Snowflake is a cloud-based data warehousing platform that allows for scalable and efficient data storage and analysis. For more information about Snowflake, see Snowflake official website.
Prerequisites
- A Snowflake account with access to the database and tables you want to ingest.
- The Snowflake account identifier (e.g.,
myaccount.us-east-1).
- Valid authentication credentials (username/password, OAuth token, JWT private key, etc.).

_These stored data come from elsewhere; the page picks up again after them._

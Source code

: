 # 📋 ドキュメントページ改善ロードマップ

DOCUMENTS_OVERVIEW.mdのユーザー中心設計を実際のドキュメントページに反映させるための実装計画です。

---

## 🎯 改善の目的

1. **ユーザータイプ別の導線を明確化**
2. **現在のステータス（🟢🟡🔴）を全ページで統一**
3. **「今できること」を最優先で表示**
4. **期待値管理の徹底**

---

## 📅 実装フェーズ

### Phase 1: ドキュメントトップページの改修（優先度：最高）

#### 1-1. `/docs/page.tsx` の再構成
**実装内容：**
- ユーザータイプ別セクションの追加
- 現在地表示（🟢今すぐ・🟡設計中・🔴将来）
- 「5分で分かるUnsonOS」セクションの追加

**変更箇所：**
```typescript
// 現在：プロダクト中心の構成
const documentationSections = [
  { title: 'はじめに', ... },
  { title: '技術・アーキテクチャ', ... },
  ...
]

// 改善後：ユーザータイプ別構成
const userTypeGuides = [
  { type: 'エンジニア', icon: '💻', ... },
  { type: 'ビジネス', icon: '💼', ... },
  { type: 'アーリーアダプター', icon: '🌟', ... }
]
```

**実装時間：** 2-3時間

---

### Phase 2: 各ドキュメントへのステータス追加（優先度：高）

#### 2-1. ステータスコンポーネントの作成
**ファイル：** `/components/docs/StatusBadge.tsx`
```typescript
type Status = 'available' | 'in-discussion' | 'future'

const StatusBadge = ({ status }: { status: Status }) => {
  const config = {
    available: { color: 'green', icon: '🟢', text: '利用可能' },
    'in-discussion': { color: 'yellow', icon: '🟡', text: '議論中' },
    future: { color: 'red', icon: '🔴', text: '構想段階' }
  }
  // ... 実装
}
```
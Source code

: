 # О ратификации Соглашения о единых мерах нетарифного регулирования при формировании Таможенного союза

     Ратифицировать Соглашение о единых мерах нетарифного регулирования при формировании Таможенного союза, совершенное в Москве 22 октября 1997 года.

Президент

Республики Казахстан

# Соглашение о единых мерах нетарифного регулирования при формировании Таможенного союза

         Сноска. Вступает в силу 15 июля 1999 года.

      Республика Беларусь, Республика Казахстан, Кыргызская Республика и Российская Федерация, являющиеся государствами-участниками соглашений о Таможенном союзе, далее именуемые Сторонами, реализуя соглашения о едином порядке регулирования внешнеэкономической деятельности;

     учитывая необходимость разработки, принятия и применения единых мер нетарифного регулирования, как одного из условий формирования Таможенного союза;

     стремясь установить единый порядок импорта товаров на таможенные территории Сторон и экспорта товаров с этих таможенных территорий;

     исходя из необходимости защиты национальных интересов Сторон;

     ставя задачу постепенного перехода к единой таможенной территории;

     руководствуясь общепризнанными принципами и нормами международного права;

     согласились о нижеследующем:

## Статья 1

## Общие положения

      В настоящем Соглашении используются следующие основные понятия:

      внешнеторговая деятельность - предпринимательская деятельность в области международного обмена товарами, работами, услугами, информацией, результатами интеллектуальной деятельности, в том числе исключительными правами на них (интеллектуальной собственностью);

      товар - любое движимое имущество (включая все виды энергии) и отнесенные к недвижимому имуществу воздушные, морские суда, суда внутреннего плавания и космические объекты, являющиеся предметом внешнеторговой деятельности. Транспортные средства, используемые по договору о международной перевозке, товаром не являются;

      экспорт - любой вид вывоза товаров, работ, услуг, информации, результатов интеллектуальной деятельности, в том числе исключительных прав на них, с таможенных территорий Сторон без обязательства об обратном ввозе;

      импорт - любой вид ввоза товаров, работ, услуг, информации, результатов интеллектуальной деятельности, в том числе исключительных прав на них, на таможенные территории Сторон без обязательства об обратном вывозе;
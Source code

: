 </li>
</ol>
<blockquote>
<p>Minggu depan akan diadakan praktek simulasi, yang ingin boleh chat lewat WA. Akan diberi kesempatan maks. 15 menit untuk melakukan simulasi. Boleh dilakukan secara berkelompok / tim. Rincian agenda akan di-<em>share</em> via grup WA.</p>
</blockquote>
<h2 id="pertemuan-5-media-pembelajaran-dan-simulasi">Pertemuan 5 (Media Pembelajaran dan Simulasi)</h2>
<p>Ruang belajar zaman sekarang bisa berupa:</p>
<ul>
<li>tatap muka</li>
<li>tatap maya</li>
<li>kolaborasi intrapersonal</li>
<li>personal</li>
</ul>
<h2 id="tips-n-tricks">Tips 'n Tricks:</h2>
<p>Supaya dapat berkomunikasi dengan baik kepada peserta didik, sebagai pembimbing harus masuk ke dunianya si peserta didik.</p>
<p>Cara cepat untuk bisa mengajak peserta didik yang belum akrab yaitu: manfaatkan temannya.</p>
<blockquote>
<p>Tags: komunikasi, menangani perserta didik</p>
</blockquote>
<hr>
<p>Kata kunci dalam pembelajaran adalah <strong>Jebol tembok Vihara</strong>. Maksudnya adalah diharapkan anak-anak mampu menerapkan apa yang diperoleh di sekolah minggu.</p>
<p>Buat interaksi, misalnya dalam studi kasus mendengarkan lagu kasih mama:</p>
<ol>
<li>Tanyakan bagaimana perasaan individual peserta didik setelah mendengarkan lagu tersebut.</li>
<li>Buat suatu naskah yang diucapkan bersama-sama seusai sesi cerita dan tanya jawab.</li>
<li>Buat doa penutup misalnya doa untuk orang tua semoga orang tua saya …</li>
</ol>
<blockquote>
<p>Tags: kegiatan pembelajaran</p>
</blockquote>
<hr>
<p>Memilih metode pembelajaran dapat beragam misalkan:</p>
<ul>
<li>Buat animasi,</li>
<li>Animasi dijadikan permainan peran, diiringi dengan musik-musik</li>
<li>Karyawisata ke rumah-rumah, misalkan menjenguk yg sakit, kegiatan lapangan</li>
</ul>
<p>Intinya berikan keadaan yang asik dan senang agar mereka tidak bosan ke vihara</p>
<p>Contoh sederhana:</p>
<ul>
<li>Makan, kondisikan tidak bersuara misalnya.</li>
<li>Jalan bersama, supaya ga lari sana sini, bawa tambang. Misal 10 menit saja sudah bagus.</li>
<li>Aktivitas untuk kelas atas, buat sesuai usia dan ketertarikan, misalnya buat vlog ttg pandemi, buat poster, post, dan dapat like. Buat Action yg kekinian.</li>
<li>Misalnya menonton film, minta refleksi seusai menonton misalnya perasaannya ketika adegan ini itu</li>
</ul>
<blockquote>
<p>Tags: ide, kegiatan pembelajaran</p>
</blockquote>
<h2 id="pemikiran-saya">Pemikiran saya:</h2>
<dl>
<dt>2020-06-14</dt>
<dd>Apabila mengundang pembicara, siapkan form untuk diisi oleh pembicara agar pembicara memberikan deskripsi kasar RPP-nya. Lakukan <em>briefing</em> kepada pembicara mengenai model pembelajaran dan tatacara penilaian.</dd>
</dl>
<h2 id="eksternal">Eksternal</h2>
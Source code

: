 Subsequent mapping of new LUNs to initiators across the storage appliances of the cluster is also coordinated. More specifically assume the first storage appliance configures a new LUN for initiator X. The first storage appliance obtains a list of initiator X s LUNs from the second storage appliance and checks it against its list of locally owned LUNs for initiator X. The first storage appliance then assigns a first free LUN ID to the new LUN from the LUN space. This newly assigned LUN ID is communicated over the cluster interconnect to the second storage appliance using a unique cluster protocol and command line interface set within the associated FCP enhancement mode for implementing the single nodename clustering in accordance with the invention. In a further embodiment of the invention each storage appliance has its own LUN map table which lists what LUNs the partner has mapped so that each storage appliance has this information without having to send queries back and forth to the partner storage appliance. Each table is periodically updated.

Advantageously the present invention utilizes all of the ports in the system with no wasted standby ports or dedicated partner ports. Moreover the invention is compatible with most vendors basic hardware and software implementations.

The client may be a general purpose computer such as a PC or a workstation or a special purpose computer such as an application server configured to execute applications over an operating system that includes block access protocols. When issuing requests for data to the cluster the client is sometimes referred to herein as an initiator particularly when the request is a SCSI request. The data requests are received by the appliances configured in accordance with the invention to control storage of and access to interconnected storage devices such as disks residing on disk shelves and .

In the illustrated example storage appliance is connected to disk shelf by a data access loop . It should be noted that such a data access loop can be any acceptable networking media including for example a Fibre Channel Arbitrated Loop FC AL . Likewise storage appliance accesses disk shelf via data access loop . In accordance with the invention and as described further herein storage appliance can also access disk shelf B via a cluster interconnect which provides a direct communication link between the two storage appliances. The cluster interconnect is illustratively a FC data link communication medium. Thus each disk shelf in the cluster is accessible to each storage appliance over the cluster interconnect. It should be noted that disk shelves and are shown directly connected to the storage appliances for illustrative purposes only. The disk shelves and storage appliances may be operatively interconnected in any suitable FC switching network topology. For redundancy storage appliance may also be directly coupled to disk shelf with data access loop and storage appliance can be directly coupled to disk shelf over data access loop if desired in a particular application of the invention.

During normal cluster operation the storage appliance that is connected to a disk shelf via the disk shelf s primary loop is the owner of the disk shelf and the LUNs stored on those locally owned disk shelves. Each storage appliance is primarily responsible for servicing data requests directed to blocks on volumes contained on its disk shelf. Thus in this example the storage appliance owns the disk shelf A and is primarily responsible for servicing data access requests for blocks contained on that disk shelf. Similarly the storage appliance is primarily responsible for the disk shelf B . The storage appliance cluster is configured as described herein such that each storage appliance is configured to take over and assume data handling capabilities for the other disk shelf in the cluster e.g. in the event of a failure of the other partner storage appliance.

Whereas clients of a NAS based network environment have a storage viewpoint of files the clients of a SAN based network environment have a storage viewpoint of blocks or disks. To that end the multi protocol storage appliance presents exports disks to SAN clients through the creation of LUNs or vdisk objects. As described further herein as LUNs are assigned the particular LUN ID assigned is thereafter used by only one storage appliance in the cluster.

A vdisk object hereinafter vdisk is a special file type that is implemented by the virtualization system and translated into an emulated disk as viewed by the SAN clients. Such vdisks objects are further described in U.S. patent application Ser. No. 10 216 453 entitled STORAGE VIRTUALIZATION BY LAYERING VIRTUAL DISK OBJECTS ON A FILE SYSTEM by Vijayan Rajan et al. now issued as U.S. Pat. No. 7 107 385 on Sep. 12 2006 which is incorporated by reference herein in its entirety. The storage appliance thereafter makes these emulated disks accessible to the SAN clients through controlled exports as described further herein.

- Network access from RisingWave to your Snowflake instance.
Connecting to Snowflake
RisingWave supports loading data from Snowflake tables using the adbc_snowflake connector. This creates a refreshable table that periodically fetches the latest data from Snowflake.
Syntax
CREATE TABLE table_name (
primary key (order_id) -- Replace with your actual primary key column(s)
) WITH (
connector = 'adbc_snowflake',
refresh_mode = 'FULL_RELOAD',
refresh_interval_sec = 'interval_in_seconds',
adbc_snowflake.account = 'snowflake_account',
adbc_snowflake.username = 'username',
adbc_snowflake.password = 'password',
adbc_snowflake.database = 'database_name',
adbc_snowflake.schema = 'schema_name',
adbc_snowflake.warehouse = 'warehouse_name',
adbc_snowflake.table = 'source_table_in_snowflake'
);
Automatic Schema InferenceColumn definitions are automatically inferred from the Snowflake table and should not be manually specified in the CREATE TABLE statement. You must specify a primary key when creating a Snowflake table in RisingWave.
Parameters
Unless specified otherwise, parameters are required.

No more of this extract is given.